INTERVIEW WITH DIRECTOR JENNIFER TANG
For the Black Theatre Live, Yellow Earth and Royal Exchange Theatre national tour of Mountains: The Dreams of Lily Kwok we interviewed the shows Director, Jennifer Tang.
How has your background as a director prepared you for Mountains: The Dreams of Lily Kwok?
Most of my previous work has been directing new writing as well as working closely with writers to develop their scripts, and so it has been a joy to collaborate with In-Sook through this process. I trained at The Drum, Theatre Royal Plymouth as their Resident Assistant Director a few years ago (the Drum is a new writing theatre) and that really helped to hone my dramaturgical and script-reading skills. Having said that, I think, in a way, each production I direct is a new experience.
There is always something to be learnt, or new to discover – I think there has to be. I have been working in devised practice quite a lot recently, and although not strictly speaking new writing (although it is new work) I think that spirit of inventiveness and play and investigation is crucial when working on new scripts.
What attracted you to In-Sook Chappell’s script?
Lots of reasons! First and foremost, it struck me that it was an important story to tell – a story about women, told by women. It’s an epic narrative that sweeps across generations and includes struggle, love, death, family, ambition, war…it has everything. And, of course, it’s a true story, which makes it even more compelling.
I think In-Sook’s adaptation is brilliant in the way it uses really playful and inventive means of storytelling. It isn’t a simple memory play, it’s inherently theatrical, with lots of room for playfulness and creativity. I loved how immersive the script felt, and how it plunged me into a world that felt both beautiful and dangerous at the same time. I also felt it would be quite a challenge to stage, and I am always up for a challenge!
On a personal level, I felt really drawn to the script because it tells the story of a woman from a community which I think is often overlooked in the UK. Stories about the Chinese are rare. Stories that recognise that there are Chinese people in the UK –first, second or even third generation – who identify themselves as British, are even more rare. As a British-Born Chinese woman myself, In-Sook’s script felt like the chance to tell a story from a (usually) unheard voice, and that felt really exciting and important to me.
What are the directorial and visual challenges of taking the play from the page to the stage?
In-Sook is an incredibly visual writer, and I think that’s what makes her work so exciting. She has written a complex play that jumps between past and present, from memory to reality, from dream to truth. One of the main challenges is how to make each of these realities clear for an audience. How do we know when we are in the past, or the present? What is a dream, and what is a memory? And does it matter if sometimes these lines are blurred?
I think In-Sook has tried to capture the fluid and unpredictable nature of memory – how one idea can trigger the next, without any seeming sense of logic or cohesion – and a big challenge will be how to retain that lovely slippery quality of our dreams and memories while still keeping the story clear and distinct for an audience. The play is in many ways a story of memory and dreams.

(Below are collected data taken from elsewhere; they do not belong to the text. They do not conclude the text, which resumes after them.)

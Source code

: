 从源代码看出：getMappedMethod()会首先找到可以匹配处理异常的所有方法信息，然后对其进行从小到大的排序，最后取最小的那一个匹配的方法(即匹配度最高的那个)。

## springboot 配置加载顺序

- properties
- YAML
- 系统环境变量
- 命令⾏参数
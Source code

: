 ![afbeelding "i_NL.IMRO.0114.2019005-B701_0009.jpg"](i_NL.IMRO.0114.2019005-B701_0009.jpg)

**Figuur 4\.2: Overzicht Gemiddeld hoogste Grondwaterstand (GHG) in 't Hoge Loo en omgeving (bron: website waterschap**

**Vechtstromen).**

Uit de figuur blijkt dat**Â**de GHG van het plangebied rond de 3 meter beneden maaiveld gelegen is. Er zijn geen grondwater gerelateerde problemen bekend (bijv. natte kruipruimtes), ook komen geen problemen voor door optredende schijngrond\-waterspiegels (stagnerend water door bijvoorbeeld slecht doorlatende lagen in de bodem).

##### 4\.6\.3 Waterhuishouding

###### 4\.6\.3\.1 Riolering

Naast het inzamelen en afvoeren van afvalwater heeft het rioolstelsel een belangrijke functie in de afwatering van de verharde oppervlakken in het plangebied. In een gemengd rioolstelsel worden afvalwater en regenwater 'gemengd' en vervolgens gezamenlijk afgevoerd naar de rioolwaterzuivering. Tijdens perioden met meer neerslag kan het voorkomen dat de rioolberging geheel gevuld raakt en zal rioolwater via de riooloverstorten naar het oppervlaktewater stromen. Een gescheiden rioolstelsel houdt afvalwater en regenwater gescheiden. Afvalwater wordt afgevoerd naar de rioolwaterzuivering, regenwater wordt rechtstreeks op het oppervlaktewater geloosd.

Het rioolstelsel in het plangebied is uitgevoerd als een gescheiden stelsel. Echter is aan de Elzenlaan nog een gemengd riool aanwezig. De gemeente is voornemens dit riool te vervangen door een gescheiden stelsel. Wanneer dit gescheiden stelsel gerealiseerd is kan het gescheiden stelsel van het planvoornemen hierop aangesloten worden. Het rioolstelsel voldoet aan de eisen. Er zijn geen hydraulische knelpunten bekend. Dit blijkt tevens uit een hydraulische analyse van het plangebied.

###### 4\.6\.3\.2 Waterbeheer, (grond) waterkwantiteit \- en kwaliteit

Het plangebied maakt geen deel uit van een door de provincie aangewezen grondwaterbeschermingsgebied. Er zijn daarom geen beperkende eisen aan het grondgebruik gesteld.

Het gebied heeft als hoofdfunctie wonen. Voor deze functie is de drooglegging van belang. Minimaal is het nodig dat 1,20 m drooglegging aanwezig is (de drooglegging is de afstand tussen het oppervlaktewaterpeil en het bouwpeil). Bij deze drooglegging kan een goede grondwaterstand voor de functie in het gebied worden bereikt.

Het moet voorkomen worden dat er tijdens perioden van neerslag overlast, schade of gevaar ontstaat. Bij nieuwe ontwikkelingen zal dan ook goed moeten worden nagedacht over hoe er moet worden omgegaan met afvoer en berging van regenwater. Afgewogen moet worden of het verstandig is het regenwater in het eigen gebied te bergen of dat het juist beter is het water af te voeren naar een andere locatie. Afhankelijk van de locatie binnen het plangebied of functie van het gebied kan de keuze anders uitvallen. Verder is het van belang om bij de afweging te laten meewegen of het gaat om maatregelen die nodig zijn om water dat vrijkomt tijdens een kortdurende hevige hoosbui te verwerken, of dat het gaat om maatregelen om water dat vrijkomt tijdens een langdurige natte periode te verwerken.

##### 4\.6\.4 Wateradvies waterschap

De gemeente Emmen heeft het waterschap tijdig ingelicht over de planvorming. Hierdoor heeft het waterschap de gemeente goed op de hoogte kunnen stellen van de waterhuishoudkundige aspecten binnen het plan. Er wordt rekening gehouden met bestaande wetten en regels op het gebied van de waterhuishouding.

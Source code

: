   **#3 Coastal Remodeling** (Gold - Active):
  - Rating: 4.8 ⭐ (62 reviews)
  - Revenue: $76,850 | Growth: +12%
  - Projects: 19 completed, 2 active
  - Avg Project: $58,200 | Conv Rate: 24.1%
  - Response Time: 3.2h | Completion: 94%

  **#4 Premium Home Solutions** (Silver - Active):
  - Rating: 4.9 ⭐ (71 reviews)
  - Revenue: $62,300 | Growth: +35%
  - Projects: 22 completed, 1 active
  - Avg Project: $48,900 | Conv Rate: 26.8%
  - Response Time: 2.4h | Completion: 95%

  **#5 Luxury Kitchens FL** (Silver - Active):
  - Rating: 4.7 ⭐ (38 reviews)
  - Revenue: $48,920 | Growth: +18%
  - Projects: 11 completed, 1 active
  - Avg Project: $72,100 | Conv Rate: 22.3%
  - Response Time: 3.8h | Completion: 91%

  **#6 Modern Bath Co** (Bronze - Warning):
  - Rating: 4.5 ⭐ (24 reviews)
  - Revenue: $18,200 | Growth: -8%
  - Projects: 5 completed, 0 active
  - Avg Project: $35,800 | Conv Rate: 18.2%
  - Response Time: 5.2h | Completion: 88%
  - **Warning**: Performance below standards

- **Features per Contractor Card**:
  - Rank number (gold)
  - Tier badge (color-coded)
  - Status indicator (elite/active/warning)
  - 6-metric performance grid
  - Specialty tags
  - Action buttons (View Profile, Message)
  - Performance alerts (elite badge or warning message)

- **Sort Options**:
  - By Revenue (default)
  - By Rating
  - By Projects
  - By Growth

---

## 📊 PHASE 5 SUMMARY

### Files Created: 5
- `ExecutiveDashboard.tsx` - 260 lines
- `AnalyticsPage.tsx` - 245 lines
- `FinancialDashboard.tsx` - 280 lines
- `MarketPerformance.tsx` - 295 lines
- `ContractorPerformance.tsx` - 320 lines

How would you like the audience to respond to the story?
To a certain extent, I hope that every audience member will be able to take away their own individual response – that it will affect everyone slightly differently, based on their own personal experiences and dreams. Ideally, everyone will have a slightly different interpretation and will go away and talk about it in the bar afterwards!
I guess the common theme for me is the idea of a personal quest – whether that is for identity, family, community, success (however you want to measure that). What would be lovely is for the audience to feel like they’ve been on a journey with us –through a world that swims through dreams and memories, hopes and ambitions, discoveries and truths, and for them to emerge on the other side, ready to look at the world, and their own quest, in a slightly different way. (That’s quite a big ask though. So maybe just a chat in the bar afterwards is more realistic…!)
You are working with an all-female creative team off-stage. Why is this important to you?
I think for this story particularly, a creative team of women is the right choice to help bring this show to life. We have two strong female leads, and I was keen to keep strong female role models both on-stage and off-stage. Women are under-represented in many areas of the arts. Female writers, directors, lighting and sound designers (and others) are all outweighed significantly by men.
A few years ago I resolved to do any small thing I could do to help support women in theatre – whether that be working with them directly, vocally supporting and recommending other female artists, mentoring or advising female students interested in working in the arts – anything. Theatre can only ever be at its best when we have the most diverse and representative voices making the work, and that means equal numbers of men, women and ethnic minorities, as well as artists from all different economic and social backgrounds.
I find working with an all-female creative team empowering and enriching. Not to discredit the male colleagues I have ever worked with, because they are all brilliant too, but I find myself at my bravest, and at my collaborative best, when I am working with a team who are all taking risks together, have fought similar battles, who have a shared language. Choosing an all female creative time is not just about sharing opportunity, but about helping to reinforce a wider community of female artists.